Une femme un peu ronde, un peu rousse, elle me faisait penser à une maman, à une maîtresse, à une dame qui a de la pitié, qui est sensible aux larmes. Mais elle ne l'était pas, elle me regardait de la même manière qu'à mon arrivée dans le bureau. J'ai reniflé et lorsque je pus enfin parler je me souviens avoir dis calmement « Mon père frappe ma mère. » Je mentais en me disant « Pourquoi pas. », je n'avais rien à raconter alors j'inventais, ça collait aux larmes, ça collait au bureau, à son métier, au rendez-vous. Je me sentais bien d'avoir quelque chose que je trouvais grave à raconter. Ca ne lui faisait pas plus d'effet que si je lui avais décris de quoi était composé mon petit déjeuner. « Mon père frappe ma mère et ma mère pleure. » Elle ne bougeait pas un sourcil. J'imaginais papa dans la pièce à côté, qui attendait la fin du rendez-vous, peut-être était-il sortis se balader, boire un verre dans la rue.
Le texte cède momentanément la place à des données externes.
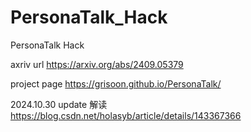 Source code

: # PersonaTalk_Hack
PersonaTalk Hack 

axriv url
https://arxiv.org/abs/2409.05379

project page
https://grisoon.github.io/PersonaTalk/

2024.10.30
update 解读 https://blog.csdn.net/holasyb/article/details/143367366
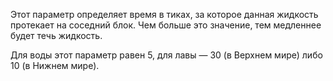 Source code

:Этот параметр определяет время в тиках, за которое данная жидкость протекает на соседний блок. Чем больше это значение, тем медленнее будет течь жидкость.

Для воды этот параметр равен 5, для лавы — 30 (в Верхнем мире) либо 10 (в Нижнем мире). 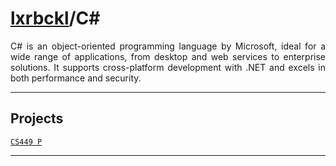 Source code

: # [lxrbckl](https://github.com/lxRbckl/lxRbckl/blob/main/README.md)/C#
<p align="justify">
C# is an object-oriented programming language by Microsoft, ideal for a wide range of applications, from desktop and web services to enterprise solutions. It supports cross-platform development with .NET and excels in both performance and security.</p>

---

## Projects
[`CS449 P`](https://github.com/ala2q6/CS449-P/tree/main)

--- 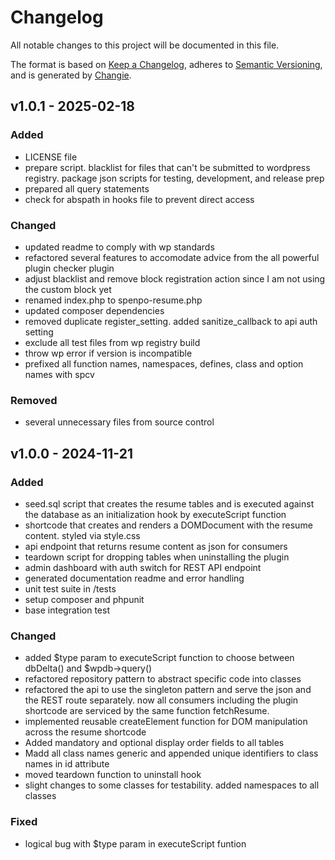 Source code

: # Changelog
All notable changes to this project will be documented in this file.

The format is based on [Keep a Changelog](https://keepachangelog.com/en/1.0.0/),
adheres to [Semantic Versioning](https://semver.org/spec/v2.0.0.html),
and is generated by [Changie](https://github.com/miniscruff/changie).


## v1.0.1 - 2025-02-18
### Added
* LICENSE file
* prepare script. blacklist for files that can't be submitted to wordpress registry. package json scripts for testing, development, and release prep
* prepared all query statements
* check for abspath in hooks file to prevent direct access
### Changed
* updated readme to comply with wp standards
* refactored several features to accomodate advice from the all powerful plugin checker plugin
* adjust blacklist and remove block registration action since I am not using the custom block yet
* renamed index.php to spenpo-resume.php
* updated composer dependencies
* removed duplicate register_setting. added sanitize_callback to api auth setting
* exclude all test files from wp registry build
* throw wp error if version is incompatible
* prefixed all function names, namespaces, defines, class and option names with spcv
### Removed
* several unnecessary files from source control

## v1.0.0 - 2024-11-21
### Added
* seed.sql script that creates the resume tables and is executed against the database as an initialization hook by executeScript function
* shortcode that creates and renders a DOMDocument with the resume content. styled via style.css
* api endpoint that returns resume content as json for consumers
* teardown script for dropping tables when uninstalling the plugin
* admin dashboard with auth switch for REST API endpoint
* generated documentation readme and error handling
* unit test suite in /tests
* setup composer and phpunit
* base integration test
### Changed
* added $type param to executeScript function to choose between dbDelta() and $wpdb->query()
* refactored repository pattern to abstract specific code into classes
* refactored the api to use the singleton pattern and serve the json and the REST route separately. now all consumers including the plugin shortcode are serviced by the same function fetchResume.
* implemented reusable createElement function for DOM manipulation across the resume shortcode
* Added mandatory and optional display order fields to all tables
* Madd all class names generic and appended unique identifiers to class names in id attribute
* moved teardown function to uninstall hook
* slight changes to some classes for testability. added namespaces to all classes
### Fixed
* logical bug with $type param in executeScript funtion
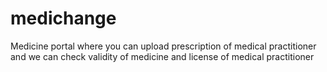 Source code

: # medichange

Medicine portal where you can upload prescription of medical practitioner and we can check validity of medicine and license of medical practitioner 
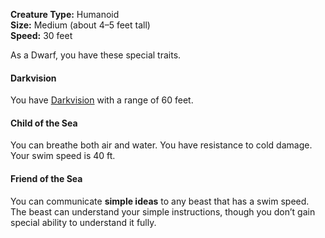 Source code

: 
**Creature Type:** Humanoid  
**Size:** Medium (about 4–5 feet tall)  
**Speed:** 30 feet

As a Dwarf, you have these special traits.

#### Darkvision
You have [Darkvision](https://www.dndbeyond.com/sources/dnd/free-rules/rules-glossary#Darkvision) with a range of 60 feet.

#### Child of the Sea
You can breathe both air and water. You have resistance to cold damage.
Your swim speed is 40 ft.

#### Friend of the Sea
You can communicate **simple ideas** to any beast that has a swim speed. The beast can understand your simple instructions, though you don’t gain special ability to understand it fully.


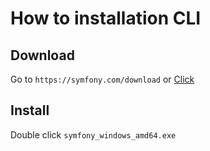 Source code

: # How to installation CLI

## Download

Go to `https://symfony.com/download` or <a href="https://get.symfony.com/cli/setup.exe">Click</a>

## Install

Double click `symfony_windows_amd64.exe`
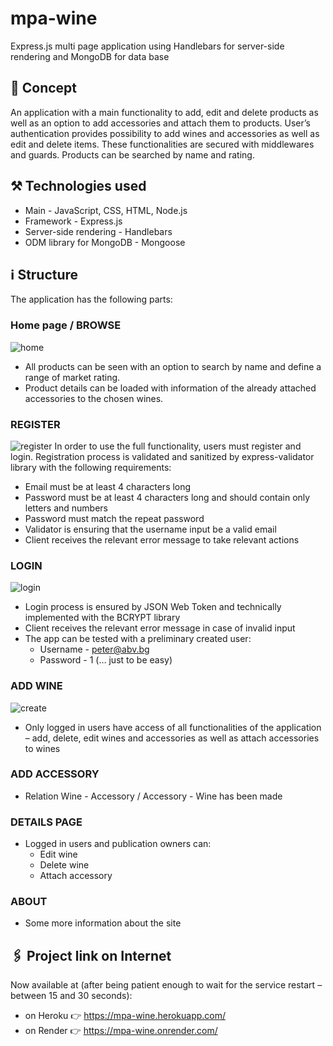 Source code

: # mpa-wine
Express.js multi page application using Handlebars for server-side rendering and MongoDB for data base
## :speech_balloon: Concept
An application with a main functionality to add, edit and delete products as well as an option to add accessories and attach them to products. User’s authentication provides possibility to add wines and accessories as well as edit and delete items. These functionalities are secured with middlewares and guards. 
Products can be searched by name and rating.
## :hammer_and_pick: Technologies used 
* Main - JavaScript, CSS, HTML, Node.js
* Framework - Express.js
* Server-side rendering - Handlebars
* ODM library for MongoDB - Mongoose
## :information_source: Structure
The application has the following parts:
### Home page / BROWSE
![home](https://user-images.githubusercontent.com/102145445/206909873-5655eea1-b290-43d3-96b8-5d78d831dab1.jpg)
* All products can be seen with an option to search by name and define a range of market rating. 
* Product details can be loaded with information of the already attached accessories to the chosen wines.
### REGISTER
![register](https://user-images.githubusercontent.com/102145445/206910073-9b269b07-135e-47c2-9a87-448a39ad183d.jpg)
In order to use the full functionality, users must register and login.
Registration process is validated and sanitized by express-validator library with the following requirements:
* Email must be at least 4 characters long
* Password must be at least 4 characters long and should contain only letters and numbers
* Password must match the repeat password
* Validator is ensuring that the username input be a valid email
* Client receives the relevant error message to take relevant actions
### LOGIN
![login](https://user-images.githubusercontent.com/102145445/206910230-d9d48946-69b4-44dd-b15f-631ec0d8296c.jpg)
* Login process is ensured by JSON Web Token and technically implemented with the BCRYPT library 
* Client receives the relevant error message in case of invalid input
* The app can be tested with a preliminary created user:
    * Username - peter@abv.bg
    * Password - 1 (… just to be easy)
### ADD WINE
![create](https://user-images.githubusercontent.com/102145445/206910417-944bca66-4a79-4c4c-9fd3-356461c375e0.jpg)
* Only logged in users have access of all functionalities of the application – add, delete, edit wines and accessories as well as attach accessories  to wines
### ADD ACCESSORY
* Relation Wine - Accessory / Accessory - Wine has been made
### DETAILS PAGE
* Logged in users and publication owners can:
    * Edit wine
    * Delete wine
    * Attach accessory
### ABOUT
* Some more information about the site
## :paperclips: Project link on Internet
Now available at (after being patient enough to wait for the service restart – between 15 and 30 seconds): 
* on Heroku :point_right: https://mpa-wine.herokuapp.com/
* on Render :point_right: https://mpa-wine.onrender.com/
Et puis soudain, elle a parlé. « Et qu'est-ce qui te fait le plus souffrir, d'entendre les coups, ou les pleures de ta maman ? ». « Les coups. » J'avais mentis une première fois, je mentais une seconde fois. Je savais par-dessus tout que les pleures de maman ou ceux de papa étaient les choses au monde qui me faisait le plus souffrir, c'étaient de ces instants ou j'avais l'impression qu'ils n'étaient que des petits enfants, qu'après ça ils ne pourraient plus jamais me consoler, puisque eux aussi, étaient capables de pleurer. A la fin de l'heure, j'avais honte de mes joues rouges devant papa, et honte de montrer papa à Pâquerette, de l'avoir accusé à tort, pour me sentir captivante.